The ‘major tobacco companies’ are acting as corporate chameleons, spending millions on make-overs, trying to convince the world they have changed when they have not, according to a story by AB Gilmore and A Rowell of the University of Bath.
The story, published as a Tobacco Control blog, said that, shattering the ‘expensive illusion’ of change was the latest evidence, published this week in Tobacco Control, that had uncovered one of their greatest scams.
Not only were tobacco companies still involved in tobacco smuggling, but they were positioning themselves to control the very system governments around the world had designed to stop them from doing so.
Their elaborate and underhand effort, implemented over years, involved front groups, third parties, fake news and payments to the international regulatory authorities meant to hold them to account.
Towards the end of their piece, Gilmore and Rowell said that many intergovernmental organisations and national tax and customs authorities around the world appeared to have swallowed, without question, the tobacco industry’s misleading version of events.

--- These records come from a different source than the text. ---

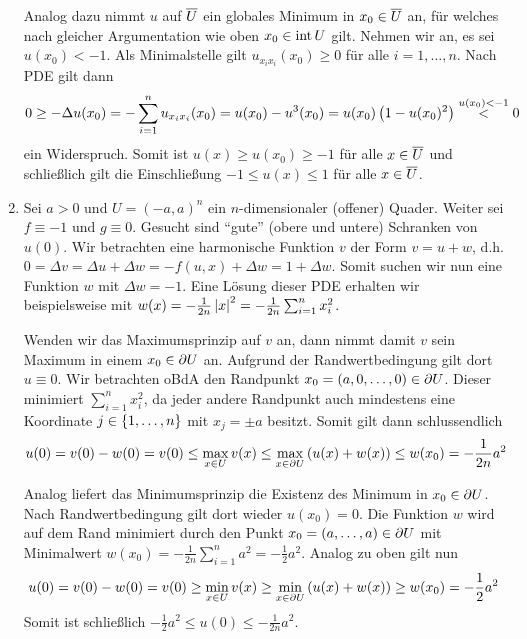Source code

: \begin{exercisePage}
\begin{enumerate}[label=(zu \alph*), leftmargin=*]
		Analog dazu nimmt $u$ auf $\overline{U}$ ein globales Minimum in $x_0 \in \overline{U}$ an, für welches nach gleicher Argumentation wie oben $x_0 \in \operatorname{int} U$ gilt. Nehmen wir an, es sei $u(x_0) < -1$. Als Minimalstelle gilt $u_{x_i  x_i} (x_0) \ge 0$ für alle $i = 1, \dots, n$. Nach PDE gilt dann
		\begin{equation*}
			0 \ge - \Delta u(x_0) =  - \sum_{i=1}^n u_{x_i x_i} (x_0) = u(x_0) - u^3(x_0) = u(x_0) \left( 1 - u(x_0)^2 \right) \overset{u(x_0) < -1}{<} 0
		\end{equation*} 
		ein Widerspruch. Somit ist $u(x) \ge u(x_0) \ge -1$ für alle $x \in \overline{U}$ und schließlich gilt die Einschließung $-1 \le u(x) \le 1$ für alle $x \in \overline{U}$.
		
		\item Sei $a > 0$ und $U = (-a , a)^n$ ein $n$-dimensionaler (offener) Quader. Weiter sei $f \equiv -1$ und $g \equiv 0$. Gesucht sind \enquote{gute} (obere und untere) Schranken von $u(0)$.
		Wir betrachten eine harmonische Funktion $v$ der Form $v = u + w$, d.h. $0 = \Delta v = \Delta u + \Delta w = - f(u,x) + \Delta w = 1 + \Delta w$. Somit suchen wir nun eine Funktion $w$ mit $\Delta w = -1$. Eine Lösung dieser PDE erhalten wir beispielsweise mit $w(x) = - \frac{1}{2n} \left| x \right|^2 = - \frac{1}{2n}\sum_{i=1}^n x_i^2$. 
		
		Wenden wir das Maximumsprinzip auf $v$ an, dann nimmt damit $v$ sein Maximum in einem $x_0 \in \partial U$ an. Aufgrund der Randwertbedingung gilt dort $u \equiv 0$. Wir betrachten oBdA den Randpunkt $x_0 = (a, 0, \dots, 0) \in \partial U$. Dieser minimiert $\sum_{i=1}^n x_i^2$, da jeder andere Randpunkt auch mindestens eine Koordinate $j \in \left\{ 1, \dots, n \right\}$ mit $x_j = \pm a$ besitzt. Somit gilt dann schlussendlich
		\begin{equation*}
			u(0) = v(0) - w(0) = v(0) \le \max_{x \in U} v(x) \le \max_{x \in \partial U} \left( u(x) + w(x) \right) \le w(x_0) = - \frac{1}{2n} a^2
		\end{equation*}
		
		Analog liefert das Minimumsprinzip die Existenz des Minimum in $x_0 \in \partial U$. Nach Randwertbedingung gilt dort wieder $u(x_0) = 0$. Die Funktion $w$ wird auf dem Rand minimiert durch den Punkt $x_0 = (a, \dots, a) \in \partial U$ mit Minimalwert $w(x_0) = - \frac{1}{2n} \sum_{i=1}^n a^2 = - \frac{1}{2} a^2$. Analog zu oben gilt nun
		\begin{equation*}
			u(0) = v(0) - w(0) = v(0) \ge \min_{x \in U} v(x) \ge \min_{x \in \partial U} \left( u(x) + w(x) \right) \ge w(x_0) = - \frac{1}{2} a^2
		\end{equation*}
		Somit ist schließlich $- \frac{1}{2} a^2 \le u(0) \le - \frac{1}{2n} a^2$.
		

\end{enumerate}
\end{exercisePage}

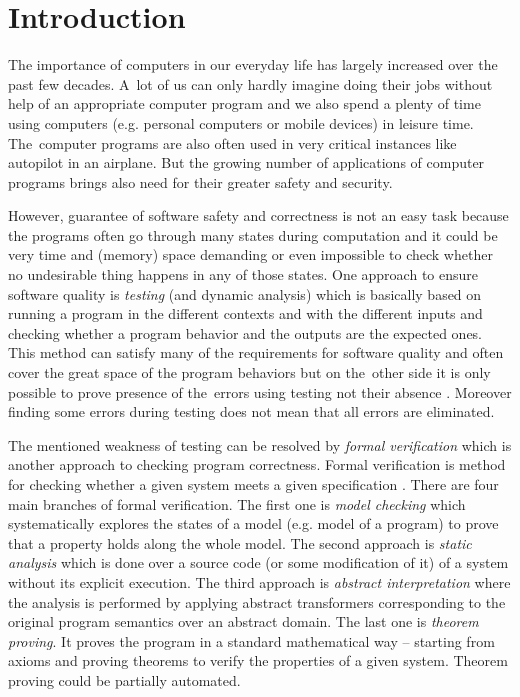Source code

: \documentclass[fleqn,11pt]{ExcelAtFIT} %
\affiliation{*%
  \href{mailto:xhrusk16@stud.fit.vutbr.cz}{xhrusk16@stud.fit.vutbr.cz},
  \textit{Faculty of Information Technology, Brno University of Technology}}
\begin{document}
\startdocument



\section{Introduction}

The importance of computers in our everyday life has largely increased over the past few decades.
A~lot of us can only hardly imagine doing their jobs without help of an appropriate computer program
and we also spend a plenty of time using computers (e.g. personal computers or mobile devices) in leisure time.
The~computer programs are also often used in very critical instances like autopilot in an airplane.
But the growing number of applications of computer programs brings also need for their greater safety and security.

However, guarantee of software safety and correctness is not an easy task
because the programs often go through many states during computation
and it could be very time and (memory) space demanding or even impossible to check whether no undesirable thing
happens in any of those states.
One approach to ensure software quality is \emph{testing} (and dynamic analysis) which is basically based
on running a program in the different contexts and with the different inputs
and checking whether a program behavior and the outputs are the expected ones.
This method can satisfy many of the requirements for software quality and often cover the great space of the program behaviors
but on the~other side it is only possible to prove presence of the~errors using testing not their absence \cite{dijkstra}.
Moreover finding some errors during testing does not mean that all errors are eliminated.

The mentioned weakness of testing can be resolved by \emph{formal verification}
which is another approach to checking program correctness.
Formal verification is method for checking whether a given system meets a given specification \cite{fav:lecture}.
There are four main branches of formal verification.
The first one is \emph{model checking} which systematically explores the states of a model (e.g. model of a program) to
prove that a property holds along the whole model.
The second approach is \emph{static analysis} which is done over a source code (or some modification of it) of a system
without its explicit execution.
The third approach is \emph{abstract interpretation} where the analysis is performed by
applying abstract transformers corresponding to the original program semantics over an abstract domain.
The last one is \emph{theorem proving}.
It proves the program in a standard mathematical way -- starting from axioms and proving theorems to
verify the properties of a given system.
Theorem proving could be partially automated.
\end{document}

‘It is vital that they wake up and realise what is at stake: if the tobacco industry’s tricks work, they will be left in charge of the very system meant to keep them in check, the system meant to stop them from smuggling their own products, the system meant to safeguard government revenues,’ they said.
‘Yet identifying which are the industry’s latest front groups, spokespeople, linked companies or coalitions is increasingly difficult given the lengths industry will go in order to disguise these interests.
‘If there is a simple message it is this: no government should implement a track and trace system linked in any shape or form to the tobacco manufacturers. In short, no-one can trust the tobacco industry chameleons.’